▶ [Task requirements] Every entry needs to be given again exactly as it reads.

Stored items from a collection

++++++++++++++++++++

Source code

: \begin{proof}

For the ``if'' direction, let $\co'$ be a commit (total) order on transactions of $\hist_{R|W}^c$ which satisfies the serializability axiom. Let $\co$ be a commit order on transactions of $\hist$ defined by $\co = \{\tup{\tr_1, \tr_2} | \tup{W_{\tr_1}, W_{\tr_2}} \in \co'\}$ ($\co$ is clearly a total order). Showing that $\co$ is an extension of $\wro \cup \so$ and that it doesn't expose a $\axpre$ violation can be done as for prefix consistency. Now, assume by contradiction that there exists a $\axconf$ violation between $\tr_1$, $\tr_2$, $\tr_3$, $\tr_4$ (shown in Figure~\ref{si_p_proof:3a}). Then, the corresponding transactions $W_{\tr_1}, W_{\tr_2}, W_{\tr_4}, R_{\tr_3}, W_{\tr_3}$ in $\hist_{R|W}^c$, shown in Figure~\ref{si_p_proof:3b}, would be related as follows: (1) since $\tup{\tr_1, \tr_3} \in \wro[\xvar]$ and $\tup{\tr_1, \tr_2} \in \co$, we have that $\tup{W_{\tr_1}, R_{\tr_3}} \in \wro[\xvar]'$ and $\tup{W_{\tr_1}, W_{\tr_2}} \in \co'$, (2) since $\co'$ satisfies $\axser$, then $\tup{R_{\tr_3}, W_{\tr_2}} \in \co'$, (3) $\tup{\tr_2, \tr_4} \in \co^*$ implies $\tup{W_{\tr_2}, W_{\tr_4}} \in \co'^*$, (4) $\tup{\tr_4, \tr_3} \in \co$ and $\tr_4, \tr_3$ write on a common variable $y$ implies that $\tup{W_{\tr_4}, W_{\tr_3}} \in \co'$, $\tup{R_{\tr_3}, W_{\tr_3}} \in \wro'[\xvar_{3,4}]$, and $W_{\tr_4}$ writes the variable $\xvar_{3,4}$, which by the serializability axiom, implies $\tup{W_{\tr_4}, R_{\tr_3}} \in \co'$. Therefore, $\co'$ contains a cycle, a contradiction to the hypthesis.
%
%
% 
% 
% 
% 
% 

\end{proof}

++++++++++++++++++++

▶ [Result]
Source code

: \begin{proof}

For the ``if'' direction, let $\co'$ be a commit (total) order on transactions of $\hist_{R|W}^c$ which satisfies the serializability axiom. Let $\co$ be a commit order on transactions of $\hist$ defined by $\co = \{\tup{\tr_1, \tr_2} | \tup{W_{\tr_1}, W_{\tr_2}} \in \co'\}$ ($\co$ is clearly a total order). Showing that $\co$ is an extension of $\wro \cup \so$ and that it doesn't expose a $\axpre$ violation can be done as for prefix consistency. Now, assume by contradiction that there exists a $\axconf$ violation between $\tr_1$, $\tr_2$, $\tr_3$, $\tr_4$ (shown in Figure~\ref{si_p_proof:3a}). Then, the corresponding transactions $W_{\tr_1}, W_{\tr_2}, W_{\tr_4}, R_{\tr_3}, W_{\tr_3}$ in $\hist_{R|W}^c$, shown in Figure~\ref{si_p_proof:3b}, would be related as follows: (1) since $\tup{\tr_1, \tr_3} \in \wro[\xvar]$ and $\tup{\tr_1, \tr_2} \in \co$, we have that $\tup{W_{\tr_1}, R_{\tr_3}} \in \wro[\xvar]'$ and $\tup{W_{\tr_1}, W_{\tr_2}} \in \co'$, (2) since $\co'$ satisfies $\axser$, then $\tup{R_{\tr_3}, W_{\tr_2}} \in \co'$, (3) $\tup{\tr_2, \tr_4} \in \co^*$ implies $\tup{W_{\tr_2}, W_{\tr_4}} \in \co'^*$, (4) $\tup{\tr_4, \tr_3} \in \co$ and $\tr_4, \tr_3$ write on a common variable $y$ implies that $\tup{W_{\tr_4}, W_{\tr_3}} \in \co'$, $\tup{R_{\tr_3}, W_{\tr_3}} \in \wro'[\xvar_{3,4}]$, and $W_{\tr_4}$ writes the variable $\xvar_{3,4}$, which by the serializability axiom, implies $\tup{W_{\tr_4}, R_{\tr_3}} \in \co'$. Therefore, $\co'$ contains a cycle, a contradiction to the hypthesis.
%
%
% 
% 
% 
% 
% 

\end{proof}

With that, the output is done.